Catherine Vernice Glover (July 24, 1962 – September 24, 2024) was an American choreographer, dancer, singer, and rapper.

==Background==
Catherine Vernice Glover was born on July 24, 1962, in the North Lawndale neighborhood of Chicago, (Note: Although the source cited specifies neither North nor South Lawndale, it can be confirmed via Google Map search that the specific address cited for her formative years—i.e. 1216 S. Lawndale Avenue, described elsewhere in the article as "in the heart of the impoverished Lawndale area"—is located about a block south of Roosevelt Road, placing it very close to the "heart" of North Lawndale.) Glover was raised first there and, from age 10 on, in Morgan Park, Chicago.
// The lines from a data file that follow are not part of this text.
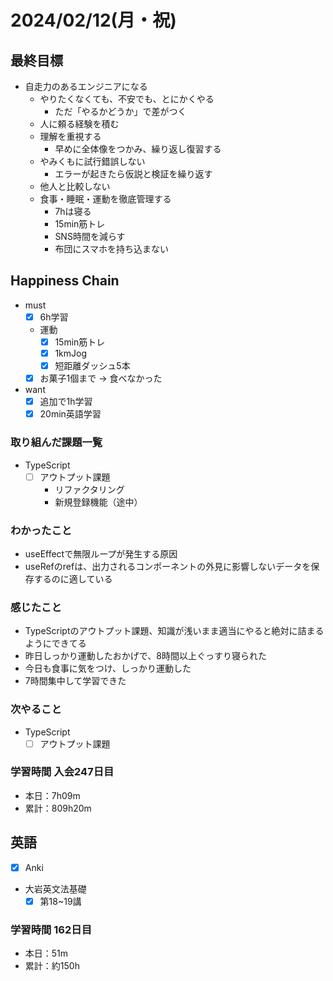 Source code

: # 2024/02/12(月・祝)

## 最終目標

- 自走力のあるエンジニアになる
  - やりたくなくても、不安でも、とにかくやる
    - ただ「やるかどうか」で差がつく
  - 人に頼る経験を積む
  - 理解を重視する
    - 早めに全体像をつかみ、繰り返し復習する
  - やみくもに試行錯誤しない
    - エラーが起きたら仮説と検証を繰り返す
  - 他人と比較しない
  - 食事・睡眠・運動を徹底管理する
    - 7hは寝る
    - 15min筋トレ
    - SNS時間を減らす
    - 布団にスマホを持ち込まない

## Happiness Chain

- must
  - [x] 6h学習
  - 運動
    - [x] 15min筋トレ
    - [x] 1kmJog
    - [x] 短距離ダッシュ5本
  - [x] お菓子1個まで -> 食べなかった
- want
  - [x] 追加で1h学習
  - [x] 20min英語学習

### 取り組んだ課題一覧

- TypeScript
  - [ ] アウトプット課題
    - リファクタリング
    - 新規登録機能（途中）

### わかったこと

- useEffectで無限ループが発生する原因
- useRefのrefは、出力されるコンポーネントの外見に影響しないデータを保存するのに適している

### 感じたこと

- TypeScriptのアウトプット課題、知識が浅いまま適当にやると絶対に詰まるようにできてる
- 昨日しっかり運動したおかげで、8時間以上ぐっすり寝られた
- 今日も食事に気をつけ、しっかり運動した
- 7時間集中して学習できた

### 次やること

- TypeScript
  - [ ] アウトプット課題

### 学習時間 入会247日目

- 本日：7h09m
- 累計：809h20m

## 英語

- [x] Anki
- 大岩英文法基礎
  - [x] 第18~19講

### 学習時間 162日目

- 本日：51m
- 累計：約150h
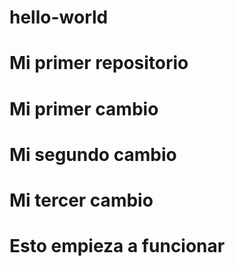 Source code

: # hello-world
# Mi primer repositorio
# Mi primer cambio

# Mi segundo cambio
# Mi tercer cambio
# Esto empieza a funcionar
The youngest of four girls born to Mildred Taylor and Doneall Glover, she was named after her maternal grandmother Catherine Taylor. Her birth date is given as July 23, 1964 in a number of obituaries; however, the date July 24, 1962 has been cited both after her death—by her manager, speaking with The New York Times—and during her life, by Glover herself, in a 1989 interview conducted by the performer's cousin, Chicago-based journalist Chinta Strausberg, then with the Chicago Defender.

Glover began performing at age 5 in a group called the Soullettes, started by her eldest sister Mitlitha and featuring the other three, Cat, Cynthia and Christine. At the age of eight, she appeared at the Playboy Towers Hotel in Chicago. Her first taste of mainstream television exposure came on the hit talent show Star Search, alongside dance partner Patrick Allen in the duo known simply as "Pat & Cat". Their act was the first to ever achieve a "Perfect Score" of Four Stars on the show. Glover was the standout member of the duo, winning the crowd over with her trademark dance move "Cat Scat".

==Career==
Glover was best known for her work with Prince in the late 1980s. She choreographed and appeared in several of his videos and his concert film Sign o' the Times, traveled with him as a backing vocalist and dancer on the Sign o' the Times Tour and Lovesexy Tour, and rapped on both The Black Album track "Cindy C." and the Lovesexy song "Alphabet St." She was supposed to have released an album on Paisley Park, but the project was ultimately canceled.

Following her work with Prince, she moved to London, England and signed with Red Dot Records, a subsidiary of Warner Brothers' WEA International. She released an EP titled Catwoman (1989), produced and mixed by Tim Simenon of Bomb the Bass. The B-Side to "Catwoman" was a song called "Now it Rains", which Glover stated she had written about Prince. Glover also recorded a full-length album, titled I Am Energy, that was ultimately not released. Glover cited issues with a conflict of interest between her manager, Steve Fargnoli, who also owned Red Dot Records, as contributing to the album not being released by Warner Bros or WEA International.

Subsequently, she worked in London and Los Angeles, recording her own material as well as continuing her choreography and performing.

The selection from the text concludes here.